One simple reason why is clear: the focus on costs. Some firms find they have mitigated the financial benefits of outsourcing by paying for duplicate (if typically, ancillary) services being delivered in two different areas of the firm. Essentially, they can discover one hand isn’t talking to the other as they aim to improve operations organically.

But the punitive consequences for an institutional laissez faire approach have become the bigger worry. For one thing, Office of the Comptroller of the Currency (OCC) regulation has been in place since 2012 requiring banks in the US to audit their providers, certify their suitability and document this due diligence. This has become all the more important in recent years as many of the largest cyber-attacks and data theft incidents have exposed vulnerabilities to major corporations caused by third-party technology, and greatly expanded the universe of due-diligence questions to ask.

For another thing, newly introduced requirements from Europe’s GDPR privacy directive have made the work of offboarding external data management platforms far more complicated, as banks with a footprint in Europe now must demonstrate an ability to protect and indeed “forget” clients’ personally identifying information (PII) when required, or face penalties.

As a result, contracts no longer simply “run out” as they would in the past.
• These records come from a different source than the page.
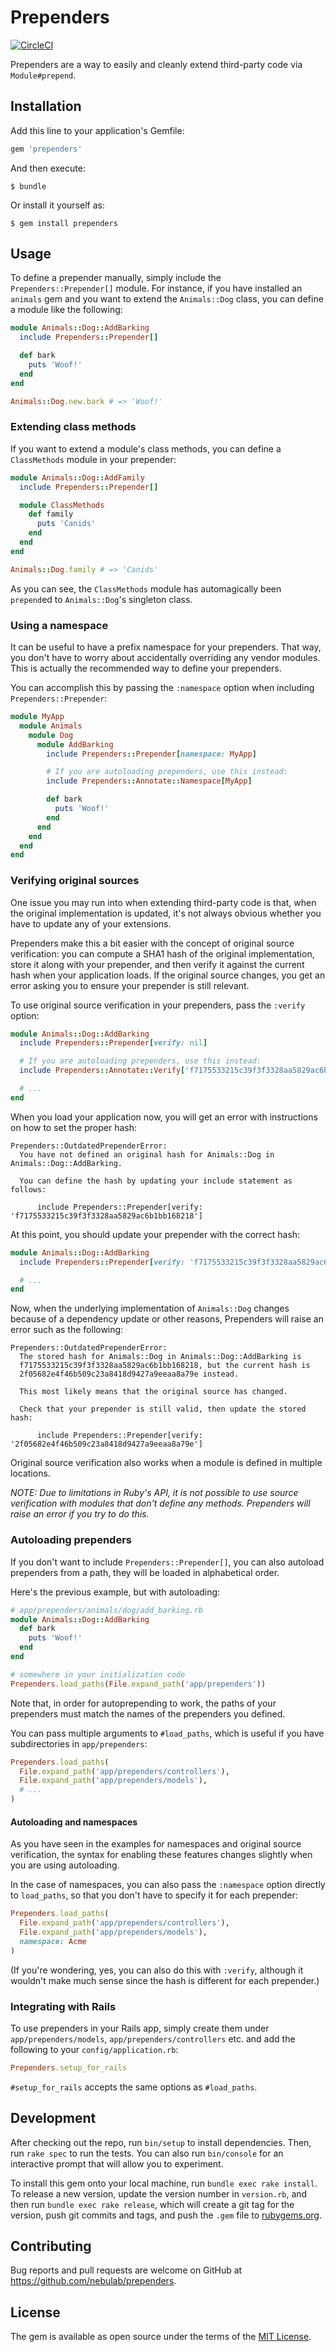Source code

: # Prependers

[![CircleCI](https://circleci.com/gh/nebulab/prependers.svg?style=svg)](https://circleci.com/gh/nebulab/prependers)

Prependers are a way to easily and cleanly extend third-party code via `Module#prepend`.

## Installation

Add this line to your application's Gemfile:

```ruby
gem 'prependers'
```

And then execute:

```console
$ bundle
```

Or install it yourself as:

```console
$ gem install prependers
```

## Usage

To define a prepender manually, simply include the `Prependers::Prepender[]` module. For instance,
if you have installed an `animals` gem and you want to extend the `Animals::Dog` class, you can
define a module like the following:

```ruby
module Animals::Dog::AddBarking
  include Prependers::Prepender[]

  def bark
    puts 'Woof!'
  end
end

Animals::Dog.new.bark # => 'Woof!'
```

### Extending class methods

If you want to extend a module's class methods, you can define a `ClassMethods` module in your
prepender:

```ruby
module Animals::Dog::AddFamily
  include Prependers::Prepender[]

  module ClassMethods
    def family
      puts 'Canids'
    end
  end
end

Animals::Dog.family # => 'Canids'
```

As you can see, the `ClassMethods` module has automagically been `prepend`ed to `Animals::Dog`'s
singleton class.

### Using a namespace

It can be useful to have a prefix namespace for your prependers. That way, you don't have to worry
about accidentally overriding any vendor modules. This is actually the recommended way to define
your prependers.

You can accomplish this by passing the `:namespace` option when including `Prependers::Prepender`:

```ruby
module MyApp
  module Animals
    module Dog
      module AddBarking
        include Prependers::Prepender[namespace: MyApp]

        # If you are autoloading prependers, use this instead:
        include Prependers::Annotate::Namespace[MyApp]

        def bark
          puts 'Woof!'
        end
      end
    end
  end
end
```

### Verifying original sources

One issue you may run into when extending third-party code is that, when the original implementation
is updated, it's not always obvious whether you have to update any of your extensions.

Prependers make this a bit easier with the concept of original source verification: you can compute
a SHA1 hash of the original implementation, store it along with your prepender, and then verify it
against the current hash when your application loads. If the original source changes, you get an
error asking you to ensure your prepender is still relevant.

To use original source verification in your prependers, pass the `:verify` option:

```ruby
module Animals::Dog::AddBarking
  include Prependers::Prepender[verify: nil]

  # If you are autoloading prependers, use this instead:
  include Prependers::Annotate::Verify['f7175533215c39f3f3328aa5829ac6b1bb168218']

  # ...
end
```

When you load your application now, you will get an error with instructions on how to set the proper
hash:

```
Prependers::OutdatedPrependerError:
  You have not defined an original hash for Animals::Dog in Animals::Dog::AddBarking.

  You can define the hash by updating your include statement as follows:

      include Prependers::Prepender[verify: 'f7175533215c39f3f3328aa5829ac6b1bb168218']
```

At this point, you should update your prepender with the correct hash:

```ruby
module Animals::Dog::AddBarking
  include Prependers::Prepender[verify: 'f7175533215c39f3f3328aa5829ac6b1bb168218']

  # ...
end
```

Now, when the underlying implementation of `Animals::Dog` changes because of a dependency update or
other reasons, Prependers will raise an error such as the following:

```
Prependers::OutdatedPrependerError:
  The stored hash for Animals::Dog in Animals::Dog::AddBarking is
  f7175533215c39f3f3328aa5829ac6b1bb168218, but the current hash is
  2f05682e4f46b509c23a8418d9427a9eeaa8a79e instead.

  This most likely means that the original source has changed.

  Check that your prepender is still valid, then update the stored hash:

      include Prependers::Prepender[verify: '2f05682e4f46b509c23a8418d9427a9eeaa8a79e']
```

Original source verification also works when a module is defined in multiple locations. 

*NOTE: Due to limitations in Ruby's API, it is not possible to use source verification with modules
that don't define any methods. Prependers will raise an error if you try to do this.*

### Autoloading prependers

If you don't want to include `Prependers::Prepender[]`, you can also autoload prependers from a
path, they will be loaded in alphabetical order.

Here's the previous example, but with autoloading:

```ruby
# app/prependers/animals/dog/add_barking.rb
module Animals::Dog::AddBarking
  def bark
    puts 'Woof!'
  end
end

# somewhere in your initialization code
Prependers.load_paths(File.expand_path('app/prependers'))
```

Note that, in order for autoprepending to work, the paths of your prependers must match the names
of the prependers you defined.

You can pass multiple arguments to `#load_paths`, which is useful if you have subdirectories in
`app/prependers`:

```ruby
Prependers.load_paths(
  File.expand_path('app/prependers/controllers'),
  File.expand_path('app/prependers/models'),
  # ...
)
```

#### Autoloading and namespaces

As you have seen in the examples for namespaces and original source verification, the syntax for
enabling these features changes slightly when you are using autoloading.

In the case of namespaces, you can also pass the `:namespace` option directly to `load_paths`, so
that you don't have to specify it for each prepender:

```ruby
Prependers.load_paths(
  File.expand_path('app/prependers/controllers'),
  File.expand_path('app/prependers/models'),
  namespace: Acme
)
```

(If you're wondering, yes, you can also do this with `:verify`, although it wouldn't make much sense
since the hash is different for each prepender.)

### Integrating with Rails

To use prependers in your Rails app, simply create them under `app/prependers/models`,
`app/prependers/controllers` etc. and add the following to your `config/application.rb`:

```ruby
Prependers.setup_for_rails
```

`#setup_for_rails` accepts the same options as `#load_paths`.

## Development

After checking out the repo, run `bin/setup` to install dependencies. Then, run `rake spec` to run
the tests. You can also run `bin/console` for an interactive prompt that will allow you to
experiment.

To install this gem onto your local machine, run `bundle exec rake install`. To release a new
version, update the version number in `version.rb`, and then run `bundle exec rake release`, which
will create a git tag for the version, push git commits and tags, and push the `.gem` file to
[rubygems.org](https://rubygems.org).

## Contributing

Bug reports and pull requests are welcome on GitHub at https://github.com/nebulab/prependers.

## License

The gem is available as open source under the terms of the [MIT License](https://opensource.org/licenses/MIT).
Instead, unwinding these vendor relationships means extensive time and care—telegraphed well ahead and under well-codified terms.

Clear Objective

The objective is clear: faster on, cleaner off. To get there, while managing all these new wrinkles and effectively risk-rating a far greater vendor ecosystem—encompassing agent banks, clearinghouses and custodians, and consultants among others—demands a more holistic perspective from institutions.

And for the new third-party risk manager, an end-to-end approach to vendor data to match.